Activity: Your answer should be a single number, the count of lines in the material with the string "Data".

[Start of Attachment]

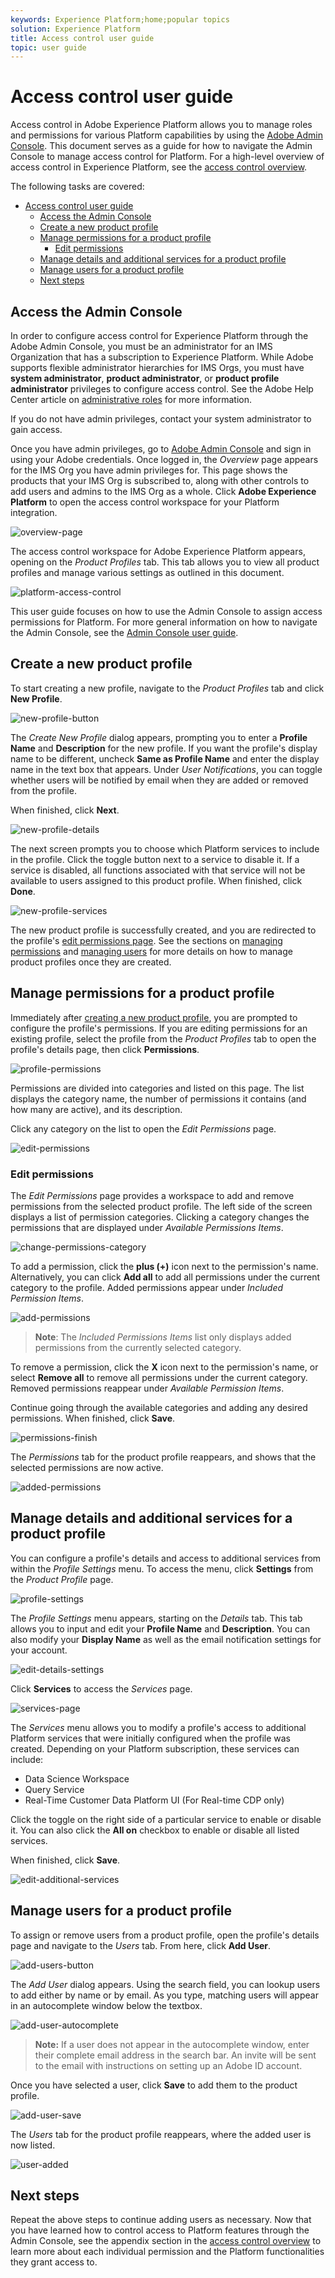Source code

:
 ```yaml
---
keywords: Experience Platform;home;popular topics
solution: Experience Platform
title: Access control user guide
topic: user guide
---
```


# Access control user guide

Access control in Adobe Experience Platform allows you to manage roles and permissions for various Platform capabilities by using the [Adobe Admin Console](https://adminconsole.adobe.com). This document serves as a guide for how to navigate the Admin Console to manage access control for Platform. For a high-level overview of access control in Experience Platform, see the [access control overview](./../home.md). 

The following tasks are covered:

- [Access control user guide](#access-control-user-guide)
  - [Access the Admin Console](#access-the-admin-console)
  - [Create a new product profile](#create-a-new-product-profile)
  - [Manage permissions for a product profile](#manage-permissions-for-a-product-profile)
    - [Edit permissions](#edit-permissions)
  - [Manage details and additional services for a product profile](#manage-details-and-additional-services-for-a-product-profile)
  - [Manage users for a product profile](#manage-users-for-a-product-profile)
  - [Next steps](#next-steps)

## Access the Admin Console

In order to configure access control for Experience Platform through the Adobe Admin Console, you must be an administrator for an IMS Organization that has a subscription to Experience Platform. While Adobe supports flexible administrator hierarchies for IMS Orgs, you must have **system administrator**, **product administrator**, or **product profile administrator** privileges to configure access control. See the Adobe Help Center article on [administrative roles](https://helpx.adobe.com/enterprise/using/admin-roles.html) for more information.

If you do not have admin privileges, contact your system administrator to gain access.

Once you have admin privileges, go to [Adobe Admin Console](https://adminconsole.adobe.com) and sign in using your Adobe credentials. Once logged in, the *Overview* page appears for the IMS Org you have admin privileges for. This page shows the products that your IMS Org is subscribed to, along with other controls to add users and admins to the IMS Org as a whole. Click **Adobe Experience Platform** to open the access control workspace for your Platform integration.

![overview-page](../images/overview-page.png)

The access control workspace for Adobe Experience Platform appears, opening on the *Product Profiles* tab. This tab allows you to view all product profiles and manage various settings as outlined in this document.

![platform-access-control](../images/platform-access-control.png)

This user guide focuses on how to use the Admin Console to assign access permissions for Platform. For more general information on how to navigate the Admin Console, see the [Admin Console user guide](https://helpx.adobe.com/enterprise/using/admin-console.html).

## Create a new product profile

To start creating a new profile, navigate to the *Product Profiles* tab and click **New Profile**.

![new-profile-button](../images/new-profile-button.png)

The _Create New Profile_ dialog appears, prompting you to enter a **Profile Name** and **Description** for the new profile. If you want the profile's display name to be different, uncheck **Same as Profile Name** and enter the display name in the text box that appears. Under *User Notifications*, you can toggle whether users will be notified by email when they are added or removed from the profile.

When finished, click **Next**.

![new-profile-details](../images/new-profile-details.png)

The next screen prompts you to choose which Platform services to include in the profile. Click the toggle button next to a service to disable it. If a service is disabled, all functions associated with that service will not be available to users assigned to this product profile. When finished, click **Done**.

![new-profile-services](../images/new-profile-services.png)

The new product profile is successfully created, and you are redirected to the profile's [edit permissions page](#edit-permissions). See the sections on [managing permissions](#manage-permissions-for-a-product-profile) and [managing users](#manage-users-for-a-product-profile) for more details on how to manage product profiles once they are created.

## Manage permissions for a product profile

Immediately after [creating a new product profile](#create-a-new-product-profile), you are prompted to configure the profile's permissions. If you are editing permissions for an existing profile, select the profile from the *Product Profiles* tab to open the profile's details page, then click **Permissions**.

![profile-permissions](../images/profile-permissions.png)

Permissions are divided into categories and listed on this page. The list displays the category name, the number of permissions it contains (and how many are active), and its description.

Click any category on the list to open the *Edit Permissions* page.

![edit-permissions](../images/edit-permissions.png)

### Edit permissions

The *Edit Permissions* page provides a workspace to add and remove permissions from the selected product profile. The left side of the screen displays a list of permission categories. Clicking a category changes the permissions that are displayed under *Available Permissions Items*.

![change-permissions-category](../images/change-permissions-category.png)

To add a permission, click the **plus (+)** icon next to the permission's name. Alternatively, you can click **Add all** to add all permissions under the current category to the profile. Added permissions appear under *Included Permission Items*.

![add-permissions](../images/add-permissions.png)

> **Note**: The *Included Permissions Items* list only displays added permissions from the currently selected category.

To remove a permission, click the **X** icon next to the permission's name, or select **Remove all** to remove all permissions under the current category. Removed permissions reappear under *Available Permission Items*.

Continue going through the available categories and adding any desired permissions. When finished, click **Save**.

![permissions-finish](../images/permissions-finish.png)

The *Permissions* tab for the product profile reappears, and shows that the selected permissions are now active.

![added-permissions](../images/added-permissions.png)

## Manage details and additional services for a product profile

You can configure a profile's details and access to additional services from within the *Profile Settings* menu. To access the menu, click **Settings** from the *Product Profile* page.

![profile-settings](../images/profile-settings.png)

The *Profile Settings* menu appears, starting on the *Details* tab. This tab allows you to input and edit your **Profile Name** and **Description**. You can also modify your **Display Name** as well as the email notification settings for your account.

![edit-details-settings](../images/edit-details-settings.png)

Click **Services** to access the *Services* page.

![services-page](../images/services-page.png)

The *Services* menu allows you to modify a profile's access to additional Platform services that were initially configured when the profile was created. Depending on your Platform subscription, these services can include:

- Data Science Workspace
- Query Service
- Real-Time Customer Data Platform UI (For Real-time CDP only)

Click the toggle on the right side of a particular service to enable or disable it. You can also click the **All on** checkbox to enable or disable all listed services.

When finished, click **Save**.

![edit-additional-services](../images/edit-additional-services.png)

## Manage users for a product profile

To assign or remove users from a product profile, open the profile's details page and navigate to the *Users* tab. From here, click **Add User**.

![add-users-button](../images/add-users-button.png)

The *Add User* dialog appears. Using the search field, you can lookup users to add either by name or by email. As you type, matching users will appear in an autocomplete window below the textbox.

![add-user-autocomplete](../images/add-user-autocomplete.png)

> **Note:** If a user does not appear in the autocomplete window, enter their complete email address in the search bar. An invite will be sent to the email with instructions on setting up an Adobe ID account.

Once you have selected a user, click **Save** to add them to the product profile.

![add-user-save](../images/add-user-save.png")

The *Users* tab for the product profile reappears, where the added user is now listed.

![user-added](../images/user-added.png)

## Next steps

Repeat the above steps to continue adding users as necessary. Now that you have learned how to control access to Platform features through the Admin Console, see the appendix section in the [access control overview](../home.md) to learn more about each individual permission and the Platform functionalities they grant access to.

[End of Attachment]

Task output: 2